Negative public perception regarding us and/or our industry resulting from, among other things, concerns raised by advocacy groups about hydraulic fracturing, oil spills, greenhouse gas or methane emissions and explosions of natural gas transmission lines, may lead to increased regulatory scrutiny, which may, in turn, lead to new state and federal safety and environmental laws, regulations, guidelines and enforcement interpretations. These actions may cause operational delays or restrictions, increased operating costs, additional regulatory burdens and increased risk of litigation. Moreover, governmental authorities exercise considerable discretion in the timing and scope of permit issuance and the public may engage in the permitting process, including through intervention in the courts. Negative public perception could cause the permits we need to conduct our operations to be withheld, delayed, or burdened by requirements that restrict our ability to profitably conduct our business.

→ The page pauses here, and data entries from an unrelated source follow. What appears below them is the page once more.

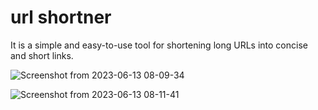 # url shortner

It is a simple and easy-to-use tool for shortening long URLs into concise and short links. 

![Screenshot from 2023-06-13 08-09-34](https://github.com/realvaibhav/url-shortner/assets/56718659/8b6acc35-571f-45f9-b543-b8c50459c719)

![Screenshot from 2023-06-13 08-11-41](https://github.com/realvaibhav/url-shortner/assets/56718659/237f1fa6-8ca6-40fb-a6d5-f52a96536159)
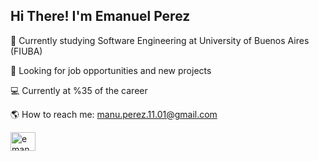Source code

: ## Hi There! I'm Emanuel Perez

🌱 Currently studying Software Engineering at University of Buenos Aires (FIUBA)

🚀 Looking for job opportunities and new projects

💻 Currently at %35 of the career

🌎 How to reach me: manu.perez.11.01@gmail.com

<a href="https://linkedin.com/in/emanuel-perez11" target="blank"><img align="center" src="https://raw.githubusercontent.com/rahuldkjain/github-profile-readme-generator/master/src/images/icons/Social/linked-in-alt.svg" alt="emanuel-perez11" height="30" width="40" /></a>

We face a variety of hazards and risks that could cause substantial financial losses.

Our business involves a variety of operating risks, including:

 

    blowouts, cratering and explosions;

 

    mechanical problems;

 

    uncontrolled flows of natural gas, oil or well fluids;

 

    formations with abnormal pressures;

 

    pollution and other environmental risks; and

 

    natural disasters.

Our operation of natural gas gathering and pipeline systems also involves various risks, including the risk of explosions and environmental hazards caused by pipeline leaks and ruptures.

We may not be insured against all of the operating risks to which we are exposed.

We maintain insurance coverage against certain, but not all, hazards that could arise from our operations. Such insurance is believed to be reasonable for the hazards and risks faced by us. We do not carry business interruption insurance. In addition pollution and environmental risks are not fully insurable. The occurrence of an event not fully covered by insurance could have a material adverse effect on our financial position, results of operations and cash flows.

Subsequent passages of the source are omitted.